We were in a hurry to get home because I needed to make 3 dozen deviled eggs; Emma was supposed to bake 5 dozen sugar cookies, and we had to collect and pack up tea sets, serving pieces, etc. We dashed into the Clear Lake Chic-fil-a for the nourishment of our bodies. Unfortunately, 500 other people were already waiting for their food. An hour later we resumed our journey home.
I stopped at a Kroger to pick up a supply of those prissy little party mints. You know the ones. They're shaped like tiny square pillows and come in an assortment of pastel colors. They're standard tea party and shower fare. I knew this would only take five minutes, so I turned off the car and left Emma napping. I searched each shelf of the candy section and found zero multicolored pastel party mints. I did find three small boxes of yellow ones. Rushing over to customer service, I waited for an older man in overalls to complete the thrilling tale of how he fell out of a tree backwards while cleaning up after Hurricane Ike. (Did he go to the doctor? No!) Finally, I got to explain my problem to the customer service lady, and she walked over to the candy aisle with me. "Oh, those," she remembered. "We put those on clearance a couple of months ago." I grabbed the funny yellow ones and raced to the checkout, all the while imagining Emma melted on the front seat. Thankfully, she was fine. We completed the last leg of our journey home without incident.
I got out two big pots and started cooking three dozen eggs. I got the cooked eggs cooled and started peeling. Uh-oh. Apparently a terrorist had infiltrated the egg factory and injected superglue into the eggs. Out of the first five I attempted to peel, four looked like they had been given to a toddler for entertainment. Emma tried with no better results. Then Herb rode to the rescue, but all the king's horses and all the king's men couldn't rescue these eggs. I consulted several cookbooks for solutions and found nothing. Then I had a brilliant idea. YouTube! Emma and I huddled with the laptop and Bam! we found a method that we had not tried. Not only was it novel, it was entertaining. I call it the Big Bad Wolf method. You tap each end of the egg, remove the shell from each end and put the small end to your mouth. Then you huff and you puff, and you blow the egg out the other end like a massive spitball. How inspiring! How hygienic! I could picture the shock on the tea party ladies' faces as I explained the shelling method I used. Unfortunately, this method didn't work either.

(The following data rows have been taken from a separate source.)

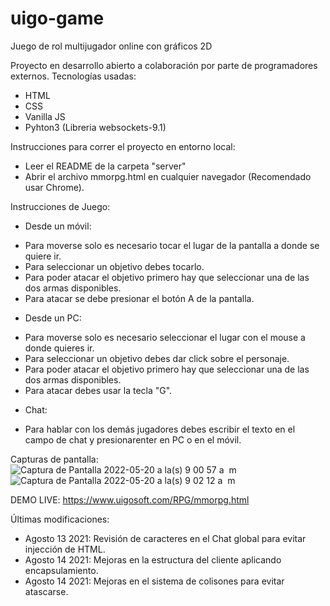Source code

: # uigo-game
Juego de rol multijugador online con gráficos 2D

Proyecto en desarrollo abierto a colaboración por parte de programadores externos.
Tecnologías usadas:
- HTML
- CSS
- Vanilla JS
- Pyhton3 (Libreria websockets-9.1)

Instrucciones para correr el proyecto en entorno local:
- Leer el README de la carpeta "server"
- Abrir el archivo mmorpg.html en cualquier navegador (Recomendado usar Chrome).

Instrucciones de Juego:
* Desde un móvil:
- Para moverse solo es necesario tocar el lugar de la pantalla a donde se quiere ir.
- Para seleccionar un objetivo debes tocarlo.
- Para poder atacar el objetivo primero hay que seleccionar una de las dos armas disponibles.
- Para atacar se debe presionar el botón A de la pantalla.

* Desde un PC:
- Para moverse solo es necesario seleccionar el lugar con el mouse a donde quieres ir.
- Para seleccionar un objetivo debes dar click sobre el personaje.
- Para poder atacar el objetivo primero hay que seleccionar una de las dos armas disponibles.
- Para atacar debes usar la tecla "G".

* Chat:
- Para hablar con los demás jugadores debes escribir el texto en el campo de chat y presionarenter en PC o en el móvil.

Capturas de pantalla:
![Captura de Pantalla 2022-05-20 a la(s) 9 00 57 a  m](https://user-images.githubusercontent.com/90576195/169546799-d07b06f8-e362-450e-9fa5-c03bba7141f5.png)
![Captura de Pantalla 2022-05-20 a la(s) 9 02 12 a  m](https://user-images.githubusercontent.com/90576195/169547075-fc134032-ddb6-4fcc-924e-db30a7e07eaa.png)

DEMO LIVE: https://www.uigosoft.com/RPG/mmorpg.html

Últimas modificaciones:
- Agosto 13 2021: Revisión de caracteres en el Chat global para evitar injección de HTML.
- Agosto 14 2021: Mejoras en la estructura del cliente aplicando encapsulamiento.
- Agosto 14 2021: Mejoras en el sistema de colisones para evitar atascarse.
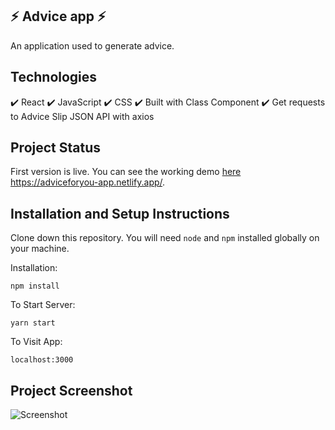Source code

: ## :zap: Advice app :zap:

An application used to generate advice.

## Technologies

:heavy_check_mark: React
:heavy_check_mark: JavaScript
:heavy_check_mark: CSS
:heavy_check_mark: Built with Class Component
:heavy_check_mark: Get requests to Advice Slip JSON API with axios

## Project Status

First version is live. You can see the working demo [here](https://adviceforyou-app.netlify.app/) https://adviceforyou-app.netlify.app/. 

## Installation and Setup Instructions

Clone down this repository. You will need `node` and `npm` installed globally on your machine.  

Installation:

`npm install`  

To Start Server:

`yarn start`  

To Visit App:

`localhost:3000`

## Project Screenshot

![Screenshot](https://user-images.githubusercontent.com/64004289/122676170-11b53d00-d1dd-11eb-8681-0d1705e900ae.png)


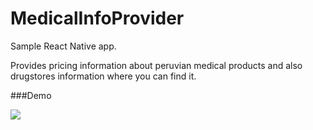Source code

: # MedicalInfoProvider

Sample React Native app.

Provides pricing information about peruvian medical products and also drugstores information where you can find it.

###Demo

![](http://i.imgur.com/poSvk1r.gif)
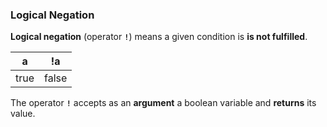 ### Logical Negation

**Logical negation** (operator **`!`**) means a given condition is **is not fulfilled**.

|a|!a|
|:----:|:----:|
|true|false|

The operator **`!`** accepts as an **argument** a boolean variable and **returns** its value.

It was now after 4 p.m., and I had four pock-marked but usable eggs out of three dozen. I decided that I needed to start over. I purchased three dozen more eggs. I bought a different brand and chose the oldest ones I could find, as I had read that the fresher the eggs, the harder they are to peel. This time, I added baking soda to the water when I boiled them. This was a tip that I picked up from one of the YouTube videos. Confident that all my trials were over, I tapped each end of one of the new eggs and rolled it on the counter. It broke completely in half without disturbing the shell. Remarkable!
By this time my feet and legs were aching, and I was having a devastating effect on the Texas water supply. Here we were in a drought, and I had let 1.2 million gallons of water wash over these infernal eggs as I tried to peel them. Worst of all, my stress had spread to my whole family. Everyone was cross. Emma disappeared from the kitchen completely after I was overcome by a fit of frustration and slammed an egg through the drain so hard that the disposer didn't have any work to do. Not good. I tried to pray.
Finally, some good news. Nathaniel had been quietly working on his technique while watching a movie in the gameroom. He announced that if he rolled the egg very slowly, exerting only light pressure over an extended length of time, he could generally manage to separate the egg from its shell. O Happy Day! He had amassed a cache of 6 or 7 peeled eggs. It was slow going, but finally we got them peeled, and I began the easy part--making the deviled egg filling.
This post is already too long, so I'll just cut to the chase and tell you that my fancy decorating tip kept malfunctioning, causing the filled eggs to take on the appearance of a human brain on the halfshell. I battled on valiantly. Emma assured me that nobody would look at them as critically as I. I gave up on making them look pretty and shoved them into the refrigerator at 11 p.m.. The kitchen looked like a middle school cafeteria after a food fight.
Then I realized that my poor family had eaten ice cream for supper.